I collaborated with an amazing team of people from CCC and Charlotte-Mecklenburg Schools (CMS) to create a new form of community engagement around two magnet schools opening in the fall of 2023. Through facilitated small-group conversations and various online platforms that we designed, we were able to more deeply engage CMS’ parents, students, and other community members in dialogue around their hopes and concerns for the new schools.

Facilimate

I applied user-centered design methods to create a digital support tool for people who facilitate small-group conversations. Using Facilimate, facilitators at any skill level can more easily manage time and follow conversation guides.

Shared Mobility Visual Analytics Tool

I created a visual analytics tool that can help city planners manage their shared mobility services. The tool is a React web application that analyzes scooter-share event data, estimates spatial demand, and generates an interactive data visualization page where users can map out usage and demand.

How to Not Get Rich: An Empirical Study of Donations in Open Source

Open source is ubiquitous and forms the digital infrastructure of our society, yet sustaining open source has become increasingly difficult due to growing demands and developer burnout. Donations are gaining in popularity as a potential method of sustaining open source. This research project is the first large-scale study to investigate the prevalence and impact of donations on open source.

The Relationship between Public Transit and Bikeshare Ridership

In this data science project, I explored the causal relationship between bikeshare and public transit networks in Boston, Philadelphia, and Washington DC using doubly robust estimators. I applied the economic concept of complements and substitutes to analyze how bikesharing could be used to support or supplant the first-mile/last-mile problem.

TASBE Flow Analytics

TASBE is a user-friendly and open-source environment that visually represents and analyzes flow cytometry data.

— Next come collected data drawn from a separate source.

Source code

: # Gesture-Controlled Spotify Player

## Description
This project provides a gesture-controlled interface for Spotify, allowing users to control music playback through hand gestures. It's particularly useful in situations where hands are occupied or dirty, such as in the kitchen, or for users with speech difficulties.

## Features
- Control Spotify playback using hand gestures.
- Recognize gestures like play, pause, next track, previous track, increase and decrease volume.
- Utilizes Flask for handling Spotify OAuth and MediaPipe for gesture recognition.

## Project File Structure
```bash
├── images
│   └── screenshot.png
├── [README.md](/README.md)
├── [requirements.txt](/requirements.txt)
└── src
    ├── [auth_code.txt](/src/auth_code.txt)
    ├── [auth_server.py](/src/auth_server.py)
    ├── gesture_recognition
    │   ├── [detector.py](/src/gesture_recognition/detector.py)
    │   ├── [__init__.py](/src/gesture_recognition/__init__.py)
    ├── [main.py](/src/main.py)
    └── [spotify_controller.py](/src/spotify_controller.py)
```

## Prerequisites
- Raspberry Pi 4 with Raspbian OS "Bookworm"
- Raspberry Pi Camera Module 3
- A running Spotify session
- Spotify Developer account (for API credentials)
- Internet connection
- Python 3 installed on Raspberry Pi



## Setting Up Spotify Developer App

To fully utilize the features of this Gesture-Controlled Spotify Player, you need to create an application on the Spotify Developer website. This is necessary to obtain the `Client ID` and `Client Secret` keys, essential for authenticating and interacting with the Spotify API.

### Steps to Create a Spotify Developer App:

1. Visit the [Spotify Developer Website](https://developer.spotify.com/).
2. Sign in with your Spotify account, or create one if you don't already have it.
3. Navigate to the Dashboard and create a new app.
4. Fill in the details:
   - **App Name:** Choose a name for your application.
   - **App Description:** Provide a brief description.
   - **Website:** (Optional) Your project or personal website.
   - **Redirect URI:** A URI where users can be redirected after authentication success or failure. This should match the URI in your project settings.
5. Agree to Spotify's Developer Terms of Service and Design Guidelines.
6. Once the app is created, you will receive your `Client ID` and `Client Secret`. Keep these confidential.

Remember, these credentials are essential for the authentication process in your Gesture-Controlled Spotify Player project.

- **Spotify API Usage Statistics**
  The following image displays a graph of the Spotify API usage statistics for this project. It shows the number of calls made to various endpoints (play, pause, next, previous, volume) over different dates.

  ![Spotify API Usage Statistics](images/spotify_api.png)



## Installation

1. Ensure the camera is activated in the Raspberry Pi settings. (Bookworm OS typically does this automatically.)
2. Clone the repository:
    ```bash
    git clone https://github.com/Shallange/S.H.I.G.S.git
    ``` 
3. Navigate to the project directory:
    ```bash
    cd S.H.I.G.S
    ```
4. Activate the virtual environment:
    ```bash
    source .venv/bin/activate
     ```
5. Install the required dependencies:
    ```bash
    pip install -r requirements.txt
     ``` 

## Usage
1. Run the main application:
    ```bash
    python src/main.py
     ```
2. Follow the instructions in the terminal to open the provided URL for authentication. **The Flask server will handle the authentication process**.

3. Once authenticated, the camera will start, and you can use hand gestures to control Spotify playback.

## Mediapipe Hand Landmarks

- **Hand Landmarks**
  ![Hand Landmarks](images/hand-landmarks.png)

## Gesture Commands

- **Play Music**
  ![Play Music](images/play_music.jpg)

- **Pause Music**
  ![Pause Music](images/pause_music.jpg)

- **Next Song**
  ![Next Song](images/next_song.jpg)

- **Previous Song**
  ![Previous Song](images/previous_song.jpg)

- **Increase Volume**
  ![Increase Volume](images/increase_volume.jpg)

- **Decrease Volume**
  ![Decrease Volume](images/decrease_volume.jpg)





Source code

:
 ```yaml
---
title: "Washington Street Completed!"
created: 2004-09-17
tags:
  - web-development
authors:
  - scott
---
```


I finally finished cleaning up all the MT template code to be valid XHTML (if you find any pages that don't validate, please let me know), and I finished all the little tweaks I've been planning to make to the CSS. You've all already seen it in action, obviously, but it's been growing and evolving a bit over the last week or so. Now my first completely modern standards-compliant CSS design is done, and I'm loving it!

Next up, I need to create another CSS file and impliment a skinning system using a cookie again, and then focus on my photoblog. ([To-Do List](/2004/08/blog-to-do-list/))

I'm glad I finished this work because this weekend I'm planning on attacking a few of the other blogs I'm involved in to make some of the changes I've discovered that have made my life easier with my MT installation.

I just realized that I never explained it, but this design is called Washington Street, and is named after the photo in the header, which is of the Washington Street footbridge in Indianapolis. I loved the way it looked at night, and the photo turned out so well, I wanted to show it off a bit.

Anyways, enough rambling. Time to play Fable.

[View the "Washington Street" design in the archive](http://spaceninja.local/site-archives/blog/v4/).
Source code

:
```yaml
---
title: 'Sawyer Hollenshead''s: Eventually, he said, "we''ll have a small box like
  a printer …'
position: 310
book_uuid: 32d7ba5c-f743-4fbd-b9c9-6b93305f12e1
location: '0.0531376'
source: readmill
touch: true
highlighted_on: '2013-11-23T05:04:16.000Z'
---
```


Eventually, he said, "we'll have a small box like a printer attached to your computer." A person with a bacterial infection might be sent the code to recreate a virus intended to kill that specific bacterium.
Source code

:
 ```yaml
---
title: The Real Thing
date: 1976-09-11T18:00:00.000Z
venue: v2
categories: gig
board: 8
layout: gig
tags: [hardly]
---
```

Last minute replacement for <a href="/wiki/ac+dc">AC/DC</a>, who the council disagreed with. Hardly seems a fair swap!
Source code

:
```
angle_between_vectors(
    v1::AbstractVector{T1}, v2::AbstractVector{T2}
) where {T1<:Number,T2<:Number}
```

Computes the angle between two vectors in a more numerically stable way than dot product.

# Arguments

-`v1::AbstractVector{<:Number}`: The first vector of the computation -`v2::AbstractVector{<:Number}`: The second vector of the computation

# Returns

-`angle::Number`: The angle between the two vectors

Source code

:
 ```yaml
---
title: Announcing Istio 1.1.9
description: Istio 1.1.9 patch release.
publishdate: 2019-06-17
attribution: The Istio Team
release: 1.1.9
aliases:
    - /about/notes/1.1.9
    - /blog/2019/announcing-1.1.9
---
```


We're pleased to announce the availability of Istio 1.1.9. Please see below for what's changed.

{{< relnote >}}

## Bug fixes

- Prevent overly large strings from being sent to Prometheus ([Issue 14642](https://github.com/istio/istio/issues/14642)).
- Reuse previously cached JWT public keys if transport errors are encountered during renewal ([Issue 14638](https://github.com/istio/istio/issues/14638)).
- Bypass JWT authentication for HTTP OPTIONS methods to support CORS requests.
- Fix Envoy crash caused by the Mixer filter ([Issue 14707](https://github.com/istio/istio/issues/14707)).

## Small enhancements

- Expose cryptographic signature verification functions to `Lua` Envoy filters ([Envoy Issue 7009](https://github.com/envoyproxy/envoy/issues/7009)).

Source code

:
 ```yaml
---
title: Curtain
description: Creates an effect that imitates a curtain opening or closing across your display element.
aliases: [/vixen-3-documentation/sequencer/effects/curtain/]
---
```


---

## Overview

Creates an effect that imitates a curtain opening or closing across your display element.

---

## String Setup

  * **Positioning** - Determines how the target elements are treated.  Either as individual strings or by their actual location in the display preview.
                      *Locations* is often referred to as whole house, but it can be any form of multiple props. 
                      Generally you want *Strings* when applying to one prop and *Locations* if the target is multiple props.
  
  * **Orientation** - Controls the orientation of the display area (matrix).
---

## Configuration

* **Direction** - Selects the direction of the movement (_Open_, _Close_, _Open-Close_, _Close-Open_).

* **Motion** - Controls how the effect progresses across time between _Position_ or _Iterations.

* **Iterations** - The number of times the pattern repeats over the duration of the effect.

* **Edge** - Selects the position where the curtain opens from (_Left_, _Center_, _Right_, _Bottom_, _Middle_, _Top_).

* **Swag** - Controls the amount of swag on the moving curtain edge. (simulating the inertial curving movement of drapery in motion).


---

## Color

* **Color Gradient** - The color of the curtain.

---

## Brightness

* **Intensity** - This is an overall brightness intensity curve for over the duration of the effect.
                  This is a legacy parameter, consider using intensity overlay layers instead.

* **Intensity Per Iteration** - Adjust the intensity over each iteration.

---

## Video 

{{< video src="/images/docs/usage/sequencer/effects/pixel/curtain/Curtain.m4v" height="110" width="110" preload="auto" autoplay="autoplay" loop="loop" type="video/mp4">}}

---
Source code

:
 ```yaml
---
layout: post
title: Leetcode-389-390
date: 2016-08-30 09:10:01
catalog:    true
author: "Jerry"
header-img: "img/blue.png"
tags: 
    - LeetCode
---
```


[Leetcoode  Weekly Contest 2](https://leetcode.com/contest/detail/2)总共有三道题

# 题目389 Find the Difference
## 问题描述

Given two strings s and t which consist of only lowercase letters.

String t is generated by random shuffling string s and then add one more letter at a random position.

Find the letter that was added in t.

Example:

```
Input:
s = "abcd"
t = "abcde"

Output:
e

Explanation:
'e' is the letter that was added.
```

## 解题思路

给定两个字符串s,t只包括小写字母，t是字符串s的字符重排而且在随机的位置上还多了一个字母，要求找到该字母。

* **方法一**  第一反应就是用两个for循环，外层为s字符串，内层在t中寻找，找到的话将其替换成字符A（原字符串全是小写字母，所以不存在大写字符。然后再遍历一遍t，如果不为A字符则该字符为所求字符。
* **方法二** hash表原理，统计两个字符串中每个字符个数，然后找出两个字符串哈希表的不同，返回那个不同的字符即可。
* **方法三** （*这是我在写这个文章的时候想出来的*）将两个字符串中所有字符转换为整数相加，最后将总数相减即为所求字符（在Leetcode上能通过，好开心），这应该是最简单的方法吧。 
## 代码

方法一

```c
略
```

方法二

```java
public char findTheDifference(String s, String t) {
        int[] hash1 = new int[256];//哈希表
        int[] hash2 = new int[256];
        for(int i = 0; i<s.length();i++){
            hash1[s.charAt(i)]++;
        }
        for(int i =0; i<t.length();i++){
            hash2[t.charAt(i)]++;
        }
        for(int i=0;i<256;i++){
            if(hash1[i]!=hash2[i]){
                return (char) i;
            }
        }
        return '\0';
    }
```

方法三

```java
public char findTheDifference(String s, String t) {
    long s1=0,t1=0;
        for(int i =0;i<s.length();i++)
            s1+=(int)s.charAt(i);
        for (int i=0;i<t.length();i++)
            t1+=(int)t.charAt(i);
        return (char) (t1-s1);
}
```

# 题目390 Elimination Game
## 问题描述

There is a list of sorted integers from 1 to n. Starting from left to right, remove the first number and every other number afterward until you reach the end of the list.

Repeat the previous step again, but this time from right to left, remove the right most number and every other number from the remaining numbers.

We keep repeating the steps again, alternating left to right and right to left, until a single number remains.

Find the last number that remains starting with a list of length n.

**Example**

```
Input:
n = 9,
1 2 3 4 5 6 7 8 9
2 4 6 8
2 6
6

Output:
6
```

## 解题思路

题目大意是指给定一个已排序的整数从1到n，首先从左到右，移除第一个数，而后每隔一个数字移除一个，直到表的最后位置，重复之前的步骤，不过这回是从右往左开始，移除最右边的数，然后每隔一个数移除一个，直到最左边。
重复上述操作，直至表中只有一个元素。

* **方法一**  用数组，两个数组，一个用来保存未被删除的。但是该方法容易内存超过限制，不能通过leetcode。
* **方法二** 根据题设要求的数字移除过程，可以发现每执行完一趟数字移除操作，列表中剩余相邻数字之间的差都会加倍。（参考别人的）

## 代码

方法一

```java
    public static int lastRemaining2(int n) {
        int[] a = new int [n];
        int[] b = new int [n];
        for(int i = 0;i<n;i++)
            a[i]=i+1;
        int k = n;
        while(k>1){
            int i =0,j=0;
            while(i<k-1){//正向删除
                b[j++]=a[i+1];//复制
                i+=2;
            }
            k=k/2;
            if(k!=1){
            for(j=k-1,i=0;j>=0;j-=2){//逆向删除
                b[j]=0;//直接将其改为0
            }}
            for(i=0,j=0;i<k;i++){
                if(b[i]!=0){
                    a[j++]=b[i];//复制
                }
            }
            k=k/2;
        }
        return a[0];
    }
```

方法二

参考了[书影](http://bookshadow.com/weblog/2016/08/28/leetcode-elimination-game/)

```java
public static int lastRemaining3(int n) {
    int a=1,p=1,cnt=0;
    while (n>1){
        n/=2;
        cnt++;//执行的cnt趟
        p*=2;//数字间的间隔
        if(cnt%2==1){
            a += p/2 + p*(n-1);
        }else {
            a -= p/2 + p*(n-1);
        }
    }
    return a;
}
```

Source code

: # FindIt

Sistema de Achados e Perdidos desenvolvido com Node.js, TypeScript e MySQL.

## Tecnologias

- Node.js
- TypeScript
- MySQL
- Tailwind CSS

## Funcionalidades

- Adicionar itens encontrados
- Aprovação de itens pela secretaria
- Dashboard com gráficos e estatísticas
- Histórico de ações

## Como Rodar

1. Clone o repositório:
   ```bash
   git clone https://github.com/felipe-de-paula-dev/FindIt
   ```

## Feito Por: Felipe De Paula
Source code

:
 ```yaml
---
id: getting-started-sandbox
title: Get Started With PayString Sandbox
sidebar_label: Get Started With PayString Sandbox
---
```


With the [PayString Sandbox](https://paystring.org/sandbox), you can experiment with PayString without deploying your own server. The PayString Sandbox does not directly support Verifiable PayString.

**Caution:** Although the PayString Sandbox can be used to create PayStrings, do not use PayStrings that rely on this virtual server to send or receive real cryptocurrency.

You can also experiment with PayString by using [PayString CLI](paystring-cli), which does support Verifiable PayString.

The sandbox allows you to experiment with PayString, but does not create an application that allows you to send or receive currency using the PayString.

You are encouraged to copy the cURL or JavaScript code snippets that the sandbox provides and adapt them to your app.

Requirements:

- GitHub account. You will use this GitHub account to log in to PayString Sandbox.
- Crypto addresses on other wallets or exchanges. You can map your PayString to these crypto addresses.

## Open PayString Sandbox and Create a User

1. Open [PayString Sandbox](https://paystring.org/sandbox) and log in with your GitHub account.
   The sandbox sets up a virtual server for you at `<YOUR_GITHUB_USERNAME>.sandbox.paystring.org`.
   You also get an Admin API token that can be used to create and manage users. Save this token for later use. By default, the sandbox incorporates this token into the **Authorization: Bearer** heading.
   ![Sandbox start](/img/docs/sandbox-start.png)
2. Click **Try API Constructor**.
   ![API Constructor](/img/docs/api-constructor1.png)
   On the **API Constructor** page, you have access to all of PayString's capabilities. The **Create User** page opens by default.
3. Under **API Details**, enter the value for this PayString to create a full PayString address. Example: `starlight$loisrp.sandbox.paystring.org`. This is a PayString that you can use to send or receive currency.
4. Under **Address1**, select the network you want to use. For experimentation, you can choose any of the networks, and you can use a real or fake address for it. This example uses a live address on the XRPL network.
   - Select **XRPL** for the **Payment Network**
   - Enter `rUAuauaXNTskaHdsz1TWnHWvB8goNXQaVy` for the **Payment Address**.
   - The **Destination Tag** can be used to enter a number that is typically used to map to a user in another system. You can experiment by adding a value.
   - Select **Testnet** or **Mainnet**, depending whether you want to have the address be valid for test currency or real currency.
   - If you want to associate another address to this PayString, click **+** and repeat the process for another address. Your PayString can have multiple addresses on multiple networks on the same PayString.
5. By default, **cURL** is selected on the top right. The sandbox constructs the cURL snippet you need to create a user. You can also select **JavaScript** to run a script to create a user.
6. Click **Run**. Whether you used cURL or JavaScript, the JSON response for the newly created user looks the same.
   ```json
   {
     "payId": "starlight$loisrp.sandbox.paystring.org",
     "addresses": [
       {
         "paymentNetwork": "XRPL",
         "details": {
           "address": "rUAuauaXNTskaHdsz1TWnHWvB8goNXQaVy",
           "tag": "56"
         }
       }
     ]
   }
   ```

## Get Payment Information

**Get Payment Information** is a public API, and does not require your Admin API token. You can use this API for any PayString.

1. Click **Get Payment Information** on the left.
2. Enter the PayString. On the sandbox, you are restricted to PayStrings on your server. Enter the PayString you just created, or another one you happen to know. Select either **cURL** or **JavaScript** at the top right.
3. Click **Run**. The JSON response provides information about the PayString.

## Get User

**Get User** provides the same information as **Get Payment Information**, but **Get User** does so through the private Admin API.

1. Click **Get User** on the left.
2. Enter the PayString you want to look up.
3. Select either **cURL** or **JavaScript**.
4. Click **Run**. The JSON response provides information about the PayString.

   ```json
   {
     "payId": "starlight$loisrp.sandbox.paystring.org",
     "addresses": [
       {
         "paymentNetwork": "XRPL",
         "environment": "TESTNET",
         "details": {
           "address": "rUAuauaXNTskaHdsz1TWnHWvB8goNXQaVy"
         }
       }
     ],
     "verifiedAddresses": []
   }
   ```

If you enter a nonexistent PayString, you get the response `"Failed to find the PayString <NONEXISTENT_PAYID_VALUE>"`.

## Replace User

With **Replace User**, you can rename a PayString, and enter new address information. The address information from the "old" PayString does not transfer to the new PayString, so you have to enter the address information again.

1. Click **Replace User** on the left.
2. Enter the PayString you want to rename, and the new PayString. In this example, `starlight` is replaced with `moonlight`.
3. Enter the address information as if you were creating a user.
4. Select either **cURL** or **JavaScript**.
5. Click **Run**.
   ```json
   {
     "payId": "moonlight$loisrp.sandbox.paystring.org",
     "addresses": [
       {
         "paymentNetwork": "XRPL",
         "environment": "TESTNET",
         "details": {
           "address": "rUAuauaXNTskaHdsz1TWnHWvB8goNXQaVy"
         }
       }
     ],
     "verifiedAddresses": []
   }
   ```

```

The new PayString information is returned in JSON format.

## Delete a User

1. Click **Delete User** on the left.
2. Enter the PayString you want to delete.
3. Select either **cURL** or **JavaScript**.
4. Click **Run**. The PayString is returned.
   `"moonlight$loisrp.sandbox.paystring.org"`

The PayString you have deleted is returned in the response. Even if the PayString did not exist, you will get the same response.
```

In addition to feature development, I worked closely with biologists to design a customizable Excel interface that enables biologists without programming skills to set up analysis workflows in TASBE.

Interactive Robotics Research

I collaborated with three other students to analyze robot vision data using python OpenCV to program a robotic arm to autonomously play the card game SET (project 1) and to replicate user-built cube structures (project 2).

Computational Microbiology Research

I worked on several computational microbiology research projects with the goal of generating unified theories of microbial community function that impact all aspects of our lives, ranging from the environment to human health. I applied my programming and data science knowledge to analyze metagenomics data to understand nutrient cycling, apply network analysis to examine the effects of perturbation on microbial communities, and write software that mines genome databases.